▶
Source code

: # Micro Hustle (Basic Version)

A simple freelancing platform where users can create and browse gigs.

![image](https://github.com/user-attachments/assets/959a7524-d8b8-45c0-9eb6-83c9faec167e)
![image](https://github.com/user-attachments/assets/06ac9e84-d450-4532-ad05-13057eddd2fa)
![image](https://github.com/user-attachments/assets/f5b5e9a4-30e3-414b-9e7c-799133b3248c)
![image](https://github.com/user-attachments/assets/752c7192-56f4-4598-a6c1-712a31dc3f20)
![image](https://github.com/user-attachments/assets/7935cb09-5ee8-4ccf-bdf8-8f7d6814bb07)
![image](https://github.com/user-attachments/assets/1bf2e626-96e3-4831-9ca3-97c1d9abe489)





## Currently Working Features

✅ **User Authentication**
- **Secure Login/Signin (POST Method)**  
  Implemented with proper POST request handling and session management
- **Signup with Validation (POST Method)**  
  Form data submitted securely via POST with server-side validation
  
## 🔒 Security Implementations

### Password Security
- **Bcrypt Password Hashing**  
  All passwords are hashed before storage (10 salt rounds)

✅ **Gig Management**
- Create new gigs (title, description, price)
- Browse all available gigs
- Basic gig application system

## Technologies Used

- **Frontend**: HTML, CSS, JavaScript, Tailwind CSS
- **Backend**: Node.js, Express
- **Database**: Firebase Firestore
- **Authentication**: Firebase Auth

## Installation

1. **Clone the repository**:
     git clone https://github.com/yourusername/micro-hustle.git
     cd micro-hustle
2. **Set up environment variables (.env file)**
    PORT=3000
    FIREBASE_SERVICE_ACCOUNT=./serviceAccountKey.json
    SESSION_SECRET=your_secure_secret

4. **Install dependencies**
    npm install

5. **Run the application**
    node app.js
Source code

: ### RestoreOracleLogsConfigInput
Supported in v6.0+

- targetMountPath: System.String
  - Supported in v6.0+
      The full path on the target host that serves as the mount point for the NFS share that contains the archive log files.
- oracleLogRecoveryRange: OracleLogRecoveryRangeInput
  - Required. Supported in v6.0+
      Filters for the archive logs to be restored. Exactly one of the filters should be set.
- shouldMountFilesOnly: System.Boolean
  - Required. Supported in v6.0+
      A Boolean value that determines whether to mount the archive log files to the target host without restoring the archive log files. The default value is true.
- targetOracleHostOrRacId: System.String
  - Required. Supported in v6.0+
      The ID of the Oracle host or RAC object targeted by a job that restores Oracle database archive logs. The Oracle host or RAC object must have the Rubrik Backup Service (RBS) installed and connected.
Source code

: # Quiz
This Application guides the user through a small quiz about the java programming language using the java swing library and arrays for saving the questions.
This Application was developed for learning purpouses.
◀
■ **YOUR ASSIGNMENT**
Please output only the lines from the first line of the entries through the line with "cd micro-hustle", both included, exactly as written.

■ **OUTPUT FOR THIS EXERCISE**
Source code

: # Micro Hustle (Basic Version)

A simple freelancing platform where users can create and browse gigs.

![image](https://github.com/user-attachments/assets/959a7524-d8b8-45c0-9eb6-83c9faec167e)
![image](https://github.com/user-attachments/assets/06ac9e84-d450-4532-ad05-13057eddd2fa)
![image](https://github.com/user-attachments/assets/f5b5e9a4-30e3-414b-9e7c-799133b3248c)
![image](https://github.com/user-attachments/assets/752c7192-56f4-4598-a6c1-712a31dc3f20)
![image](https://github.com/user-attachments/assets/7935cb09-5ee8-4ccf-bdf8-8f7d6814bb07)
![image](https://github.com/user-attachments/assets/1bf2e626-96e3-4831-9ca3-97c1d9abe489)





## Currently Working Features

✅ **User Authentication**
- **Secure Login/Signin (POST Method)**  
  Implemented with proper POST request handling and session management
- **Signup with Validation (POST Method)**  
  Form data submitted securely via POST with server-side validation
  
## 🔒 Security Implementations

### Password Security
- **Bcrypt Password Hashing**  
  All passwords are hashed before storage (10 salt rounds)

✅ **Gig Management**
- Create new gigs (title, description, price)
- Browse all available gigs
- Basic gig application system

## Technologies Used

- **Frontend**: HTML, CSS, JavaScript, Tailwind CSS
- **Backend**: Node.js, Express
- **Database**: Firebase Firestore
- **Authentication**: Firebase Auth

## Installation

1. **Clone the repository**:
     git clone https://github.com/yourusername/micro-hustle.git
     cd micro-hustle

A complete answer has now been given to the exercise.